El plan de juego de este Gobierno es engañar al pueblo tanto como sea posible (no solo sobre la guerra sino sobre impuestos, seguridad social o política energética) y castigar a cualquiera que intente refutar la locura con la verdad.

Existe una razón por la cual muchos altos funcionarios del gobierno de Bush tratan la verdad como si fuera kriptonita: más que ninguna otra cosa, la simple verdad tiene el potencial de destruir a la pandilla de Bush.

Scooter Libby fue uno de los personajes más poderosos de este gobierno, el asesor en el que Dick Cheney más confiaba y el campeón de las patrañas absolutas que nos condujeron al crisol iraquí.

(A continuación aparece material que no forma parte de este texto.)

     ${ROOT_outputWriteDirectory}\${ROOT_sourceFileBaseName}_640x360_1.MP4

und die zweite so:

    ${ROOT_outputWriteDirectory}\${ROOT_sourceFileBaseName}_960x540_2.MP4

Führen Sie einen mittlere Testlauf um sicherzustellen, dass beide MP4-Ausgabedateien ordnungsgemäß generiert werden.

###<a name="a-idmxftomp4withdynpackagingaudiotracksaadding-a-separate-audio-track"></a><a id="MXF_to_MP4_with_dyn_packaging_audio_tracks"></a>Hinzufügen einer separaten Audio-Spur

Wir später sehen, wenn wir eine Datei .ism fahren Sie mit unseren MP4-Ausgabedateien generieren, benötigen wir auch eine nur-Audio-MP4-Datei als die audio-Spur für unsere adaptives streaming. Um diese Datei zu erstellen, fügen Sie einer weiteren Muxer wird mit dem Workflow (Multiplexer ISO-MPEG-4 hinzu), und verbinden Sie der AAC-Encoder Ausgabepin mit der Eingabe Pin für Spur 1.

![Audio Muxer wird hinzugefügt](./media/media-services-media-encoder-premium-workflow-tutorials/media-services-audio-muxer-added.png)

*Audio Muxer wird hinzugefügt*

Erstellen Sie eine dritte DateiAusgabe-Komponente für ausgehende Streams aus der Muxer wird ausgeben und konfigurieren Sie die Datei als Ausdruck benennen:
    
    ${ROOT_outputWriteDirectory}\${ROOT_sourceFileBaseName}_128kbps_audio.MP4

No he sabido de nadie que exprese sorpresa porque le haya mentido a los servicios de investigación.

Sin embargo, si se ha de creer en la acusación federal emitida la semana pasada en Washington, Libby mintió con indiferencia irresponsable. Fue como si hubiese ondeado banderines rojos frente al gran jurado y gritado: “¡Vengan por mí!”.

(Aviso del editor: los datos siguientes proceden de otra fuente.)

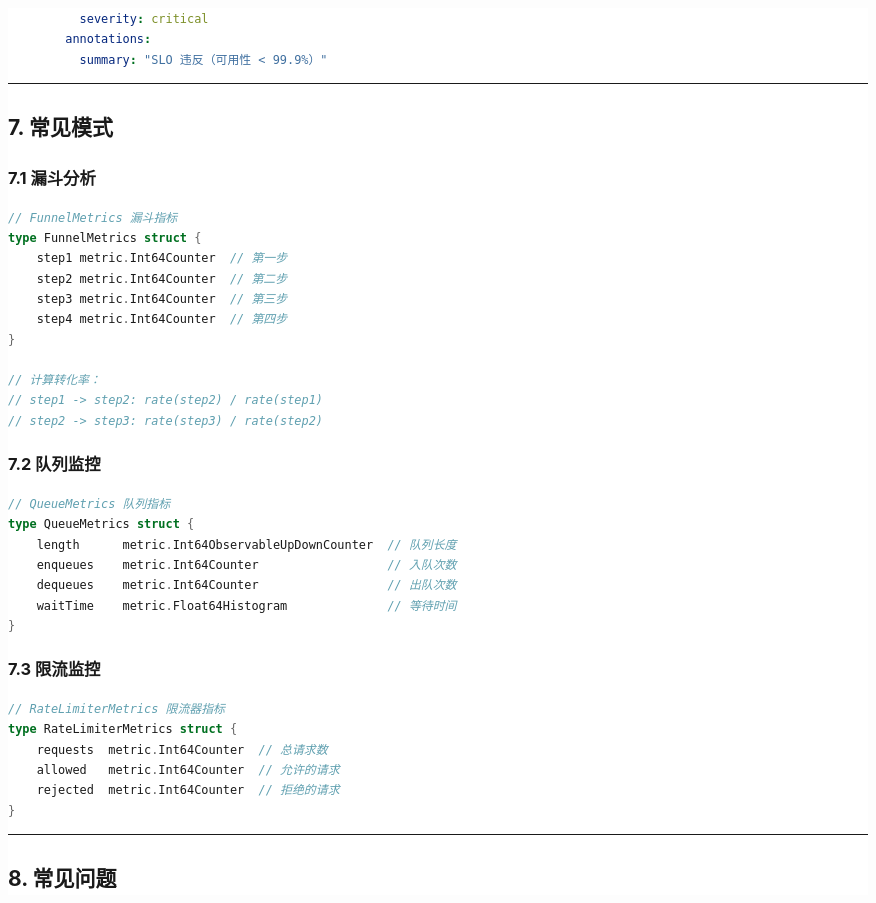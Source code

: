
 ```yaml
          severity: critical
        annotations:
          summary: "SLO 违反（可用性 < 99.9%）"
```

---

## 7. 常见模式

### 7.1 漏斗分析

```go
// FunnelMetrics 漏斗指标
type FunnelMetrics struct {
    step1 metric.Int64Counter  // 第一步
    step2 metric.Int64Counter  // 第二步
    step3 metric.Int64Counter  // 第三步
    step4 metric.Int64Counter  // 第四步
}

// 计算转化率：
// step1 -> step2: rate(step2) / rate(step1)
// step2 -> step3: rate(step3) / rate(step2)
```

### 7.2 队列监控

```go
// QueueMetrics 队列指标
type QueueMetrics struct {
    length      metric.Int64ObservableUpDownCounter  // 队列长度
    enqueues    metric.Int64Counter                  // 入队次数
    dequeues    metric.Int64Counter                  // 出队次数
    waitTime    metric.Float64Histogram              // 等待时间
}
```

### 7.3 限流监控

```go
// RateLimiterMetrics 限流器指标
type RateLimiterMetrics struct {
    requests  metric.Int64Counter  // 总请求数
    allowed   metric.Int64Counter  // 允许的请求
    rejected  metric.Int64Counter  // 拒绝的请求
}
```

---

## 8. 常见问题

Sería difícil que alguna otra vez un abogado del gobierno diga el tipo de mentiras evidentes que, según el fiscal, le dijo al FBI y al gran jurado.

La acusación del fiscal dice, por ejemplo, que Libby le aseveró a los federales que sostuvo una conversación con Tim Russert de NBC en la que este dijo que “todos los reporteros” sabían que Valerie Wilson, la esposa del ex diplomático Joseph Wilson, trabajaba en la CIA. Pero según la acusación y según Russert, tal conversación nunca ocurrió.

El propio Libby hizo circular el rumor sobre Wilson y, como Patrick Fitzgerald, el fiscal especial que investiga el caso, afirmó: “Mintió sobre ello después, bajo juramento y en repetidas ocasiones”.

¿Por qué razón Libby hizo lo que hizo? ¿Lealtad equivocada? ¿Una necesidad irrefrenable de ser castigado por sus pecados? Quizá solo sea un imbécil. De consecuencias mayores para la República es el hecho de que Libby no sea un funcionario desventurado que de alguna forma perdió la ruta. Es un síntoma, la tos áspera que debería alertarnos sobre una peligrosa enfermedad: me refiero a la cultura del engaño del gobierno de Bush.

Scooter Libby era el principal hombre del Vicepresidente más poderoso en la historia de Estados Unidos. El aspecto más importante de la acción judicial contra Libby por perjurio y obstrucción de la justicia es que probablemente aclarará la forma en que este gobierno lleva a cabo sus actividades: su forma incesante, casi patológica, de minar la verdad, y el trato implacable que da a las personas que se aferran a la noción pasada de moda de que sí importa la verdad.

Condoleezza Rice, por ejemplo, nos contó pesadillas sobre supuestas nubes en forma de hongo y declaró en televisión que los tubos de aluminio requisados camino a Iraq “en realidad solo eran apropiados para usarlos en programas de armamento nuclear”. Quizá se le olvidó que un año antes su personal supo que los expertos tenían serias dudas al respecto. Aun así fue promovida a Secretaria de Estado.

El general Eric Shinseki enfrentó a un destino diferente cuando, como jefe de Estado Mayor del Ejército, se atrevió a decir ante un comité senatorial la incómoda verdad de que se necesitarían varios cientos de miles de soldados para pacificar el Iraq de la posguerra. No consiguió ninguna promoción. Se evaporó su carrera prolongada y honorable.

Ese es el plan de juego de este gobierno, engañar al pueblo tanto como sea posible (no solo sobre la guerra, sino sobre impuestos, seguridad social o política energética) y castigar a cualquiera que intente refutar la locura con la verdad.

La mayoría de los integrantes del gobierno son más astutos que Scooter Libby cuando lanzan humo para esconder la verdad sobre asuntos importantes. Disimulan y se dan flexibilidad en las opciones. El arte en la forma de hablar de Bush es lograr el efecto de una mentira sin que lo agarren. Eso fue lo que los funcionarios gubernamentales hicieron cuando deliberadamente fomentaron la impresión de que Saddam Hussein tenía vínculos con Al-Qaeda y por tanto estaba implicado en los ataques del 11 de septiembre. Es una forma insidiosa de gobernar, opuesta a lo que debería ser Estados Unidos.

Algo nos debe decir el hecho de que el sinvergüenza más conocido, Karl Rove, que está hasta el cuello en este desorden, se las ha ingeniado hasta ahora para escaparse de una acción judicial, pasando como el empleado más importante, valioso y absolutamente indispensable del presidente Bush.